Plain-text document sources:

──────

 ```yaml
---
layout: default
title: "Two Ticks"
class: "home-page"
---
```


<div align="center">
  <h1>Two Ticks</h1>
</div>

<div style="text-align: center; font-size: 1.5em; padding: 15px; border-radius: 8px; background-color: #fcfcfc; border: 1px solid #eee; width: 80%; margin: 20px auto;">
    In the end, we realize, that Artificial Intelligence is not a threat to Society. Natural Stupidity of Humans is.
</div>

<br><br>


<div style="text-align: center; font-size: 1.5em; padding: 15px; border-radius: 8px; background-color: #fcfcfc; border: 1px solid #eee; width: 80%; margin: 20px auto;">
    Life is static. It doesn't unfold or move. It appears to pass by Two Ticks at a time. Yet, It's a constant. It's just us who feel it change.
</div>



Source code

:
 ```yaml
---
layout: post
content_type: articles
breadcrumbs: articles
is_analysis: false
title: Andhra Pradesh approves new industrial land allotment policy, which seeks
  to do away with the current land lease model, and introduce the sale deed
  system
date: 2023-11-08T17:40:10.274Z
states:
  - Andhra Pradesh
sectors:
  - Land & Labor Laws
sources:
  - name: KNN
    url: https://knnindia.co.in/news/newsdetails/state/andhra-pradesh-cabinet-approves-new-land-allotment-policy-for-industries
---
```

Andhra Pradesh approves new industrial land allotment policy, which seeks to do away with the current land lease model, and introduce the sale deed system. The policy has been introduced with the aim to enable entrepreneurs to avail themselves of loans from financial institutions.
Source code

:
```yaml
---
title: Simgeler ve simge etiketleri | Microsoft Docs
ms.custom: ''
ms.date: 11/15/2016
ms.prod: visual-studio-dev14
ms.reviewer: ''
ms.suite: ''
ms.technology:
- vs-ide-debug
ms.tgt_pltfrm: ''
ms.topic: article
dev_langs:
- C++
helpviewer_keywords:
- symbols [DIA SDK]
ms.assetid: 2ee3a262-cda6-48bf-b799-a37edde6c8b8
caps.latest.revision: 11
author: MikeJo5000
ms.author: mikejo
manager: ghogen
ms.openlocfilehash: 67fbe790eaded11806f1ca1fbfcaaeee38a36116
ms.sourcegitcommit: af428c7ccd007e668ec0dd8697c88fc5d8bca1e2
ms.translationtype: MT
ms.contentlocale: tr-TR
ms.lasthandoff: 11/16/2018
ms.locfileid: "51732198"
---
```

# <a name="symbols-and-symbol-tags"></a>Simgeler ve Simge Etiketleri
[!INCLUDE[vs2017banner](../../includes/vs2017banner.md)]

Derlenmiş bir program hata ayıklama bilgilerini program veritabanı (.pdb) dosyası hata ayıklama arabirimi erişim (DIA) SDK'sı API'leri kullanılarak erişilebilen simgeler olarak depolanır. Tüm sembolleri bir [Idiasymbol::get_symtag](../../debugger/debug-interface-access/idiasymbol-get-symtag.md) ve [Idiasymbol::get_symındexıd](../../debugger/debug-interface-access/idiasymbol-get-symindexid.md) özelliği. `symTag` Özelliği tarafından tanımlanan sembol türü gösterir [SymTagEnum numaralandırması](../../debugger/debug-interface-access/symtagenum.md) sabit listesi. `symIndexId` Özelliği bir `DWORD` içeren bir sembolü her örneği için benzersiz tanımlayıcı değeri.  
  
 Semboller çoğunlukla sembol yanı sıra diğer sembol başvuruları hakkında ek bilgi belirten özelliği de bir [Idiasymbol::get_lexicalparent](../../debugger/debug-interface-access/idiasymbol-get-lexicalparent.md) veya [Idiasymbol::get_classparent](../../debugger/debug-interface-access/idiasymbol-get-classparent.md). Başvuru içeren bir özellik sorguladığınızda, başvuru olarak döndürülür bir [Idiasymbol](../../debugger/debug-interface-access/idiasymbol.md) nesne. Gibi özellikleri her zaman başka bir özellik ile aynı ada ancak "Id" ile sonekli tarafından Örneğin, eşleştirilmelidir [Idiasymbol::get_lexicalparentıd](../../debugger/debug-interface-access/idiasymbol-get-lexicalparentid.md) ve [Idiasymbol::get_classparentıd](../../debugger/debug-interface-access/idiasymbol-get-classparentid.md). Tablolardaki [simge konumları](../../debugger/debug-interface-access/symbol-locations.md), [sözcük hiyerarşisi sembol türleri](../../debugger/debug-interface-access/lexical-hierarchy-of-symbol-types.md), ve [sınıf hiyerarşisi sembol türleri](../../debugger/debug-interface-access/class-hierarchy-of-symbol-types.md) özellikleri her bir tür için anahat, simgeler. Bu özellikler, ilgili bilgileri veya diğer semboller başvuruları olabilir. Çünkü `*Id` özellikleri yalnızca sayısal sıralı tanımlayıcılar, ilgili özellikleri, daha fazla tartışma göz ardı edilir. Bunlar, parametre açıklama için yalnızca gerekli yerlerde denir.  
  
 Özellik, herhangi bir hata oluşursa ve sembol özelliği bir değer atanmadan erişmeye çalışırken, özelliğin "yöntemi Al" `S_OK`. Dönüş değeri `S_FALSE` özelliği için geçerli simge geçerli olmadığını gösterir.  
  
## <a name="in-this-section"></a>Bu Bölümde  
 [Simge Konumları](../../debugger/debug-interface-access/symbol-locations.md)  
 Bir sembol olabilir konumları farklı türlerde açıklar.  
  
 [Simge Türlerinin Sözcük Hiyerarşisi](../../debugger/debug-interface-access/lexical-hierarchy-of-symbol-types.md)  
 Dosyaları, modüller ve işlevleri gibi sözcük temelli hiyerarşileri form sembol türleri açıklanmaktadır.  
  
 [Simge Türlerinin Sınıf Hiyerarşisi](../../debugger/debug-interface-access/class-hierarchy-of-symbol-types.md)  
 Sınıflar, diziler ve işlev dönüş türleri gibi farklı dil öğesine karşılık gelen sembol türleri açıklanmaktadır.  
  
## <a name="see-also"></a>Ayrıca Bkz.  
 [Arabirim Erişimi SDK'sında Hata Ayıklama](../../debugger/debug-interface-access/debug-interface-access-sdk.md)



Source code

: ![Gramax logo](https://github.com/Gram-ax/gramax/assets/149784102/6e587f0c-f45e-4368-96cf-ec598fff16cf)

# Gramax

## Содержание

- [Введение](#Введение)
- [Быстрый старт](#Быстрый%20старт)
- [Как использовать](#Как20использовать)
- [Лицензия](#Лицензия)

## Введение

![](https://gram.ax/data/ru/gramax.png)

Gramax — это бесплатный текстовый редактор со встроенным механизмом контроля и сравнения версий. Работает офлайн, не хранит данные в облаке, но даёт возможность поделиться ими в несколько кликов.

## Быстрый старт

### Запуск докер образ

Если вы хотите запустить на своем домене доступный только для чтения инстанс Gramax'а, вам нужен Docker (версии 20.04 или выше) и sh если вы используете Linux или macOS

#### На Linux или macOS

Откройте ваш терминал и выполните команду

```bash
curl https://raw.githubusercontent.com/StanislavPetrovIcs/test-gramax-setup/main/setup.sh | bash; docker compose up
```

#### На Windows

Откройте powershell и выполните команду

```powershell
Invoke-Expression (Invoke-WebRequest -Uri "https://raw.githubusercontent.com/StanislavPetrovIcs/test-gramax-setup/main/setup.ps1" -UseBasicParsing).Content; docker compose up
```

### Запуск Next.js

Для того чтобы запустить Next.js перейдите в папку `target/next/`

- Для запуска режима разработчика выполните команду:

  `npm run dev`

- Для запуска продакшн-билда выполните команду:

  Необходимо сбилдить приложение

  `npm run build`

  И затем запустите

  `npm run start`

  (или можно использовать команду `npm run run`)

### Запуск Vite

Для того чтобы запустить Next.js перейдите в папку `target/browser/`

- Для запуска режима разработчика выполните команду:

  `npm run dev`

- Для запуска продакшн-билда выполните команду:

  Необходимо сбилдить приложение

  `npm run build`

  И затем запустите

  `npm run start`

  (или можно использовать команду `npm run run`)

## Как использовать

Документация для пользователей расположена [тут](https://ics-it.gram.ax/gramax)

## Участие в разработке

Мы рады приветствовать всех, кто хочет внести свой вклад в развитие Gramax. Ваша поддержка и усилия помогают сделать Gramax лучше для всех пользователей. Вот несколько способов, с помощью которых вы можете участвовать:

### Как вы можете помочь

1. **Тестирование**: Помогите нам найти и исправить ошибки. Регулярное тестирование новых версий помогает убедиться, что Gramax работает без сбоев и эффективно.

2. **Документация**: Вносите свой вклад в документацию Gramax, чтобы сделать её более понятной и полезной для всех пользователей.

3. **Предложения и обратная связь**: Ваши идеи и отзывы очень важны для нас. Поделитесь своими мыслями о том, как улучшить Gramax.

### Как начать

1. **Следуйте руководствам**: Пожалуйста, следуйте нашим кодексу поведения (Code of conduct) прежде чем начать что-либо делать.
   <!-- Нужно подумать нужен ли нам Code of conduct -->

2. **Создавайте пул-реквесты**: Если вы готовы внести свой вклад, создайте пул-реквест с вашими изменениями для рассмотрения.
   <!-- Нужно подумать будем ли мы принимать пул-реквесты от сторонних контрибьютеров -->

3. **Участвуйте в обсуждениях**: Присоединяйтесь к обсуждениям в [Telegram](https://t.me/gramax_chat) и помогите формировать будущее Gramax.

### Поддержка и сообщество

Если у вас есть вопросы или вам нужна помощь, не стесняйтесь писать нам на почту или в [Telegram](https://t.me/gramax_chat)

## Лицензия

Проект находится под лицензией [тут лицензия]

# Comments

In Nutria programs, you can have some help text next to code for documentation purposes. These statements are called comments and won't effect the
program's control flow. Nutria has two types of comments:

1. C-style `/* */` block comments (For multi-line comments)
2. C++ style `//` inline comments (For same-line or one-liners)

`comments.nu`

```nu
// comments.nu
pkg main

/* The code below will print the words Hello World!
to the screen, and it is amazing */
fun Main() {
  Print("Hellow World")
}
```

──────

What needs to be done: Please output exactly the lines between the one holding "- [Лицензия](#Лицензия)" and the one holding "## Участие в разработке" in the records above, inclusive, and nothing more.

Result:
- [Лицензия](#Лицензия)

## Введение

![](https://gram.ax/data/ru/gramax.png)

Gramax — это бесплатный текстовый редактор со встроенным механизмом контроля и сравнения версий. Работает офлайн, не хранит данные в облаке, но даёт возможность поделиться ими в несколько кликов.

## Быстрый старт

### Запуск докер образ

Если вы хотите запустить на своем домене доступный только для чтения инстанс Gramax'а, вам нужен Docker (версии 20.04 или выше) и sh если вы используете Linux или macOS

#### На Linux или macOS

Откройте ваш терминал и выполните команду

```bash
curl https://raw.githubusercontent.com/StanislavPetrovIcs/test-gramax-setup/main/setup.sh | bash; docker compose up
```

#### На Windows

Откройте powershell и выполните команду

```powershell
Invoke-Expression (Invoke-WebRequest -Uri "https://raw.githubusercontent.com/StanislavPetrovIcs/test-gramax-setup/main/setup.ps1" -UseBasicParsing).Content; docker compose up
```

### Запуск Next.js

Для того чтобы запустить Next.js перейдите в папку `target/next/`

- Для запуска режима разработчика выполните команду:

  `npm run dev`

- Для запуска продакшн-билда выполните команду:

  Необходимо сбилдить приложение

  `npm run build`

  И затем запустите

  `npm run start`

  (или можно использовать команду `npm run run`)

### Запуск Vite

Для того чтобы запустить Next.js перейдите в папку `target/browser/`

- Для запуска режима разработчика выполните команду:

  `npm run dev`

- Для запуска продакшн-билда выполните команду:

  Необходимо сбилдить приложение

  `npm run build`

  И затем запустите

  `npm run start`

  (или можно использовать команду `npm run run`)

## Как использовать

Документация для пользователей расположена [тут](https://ics-it.gram.ax/gramax)

## Участие в разработке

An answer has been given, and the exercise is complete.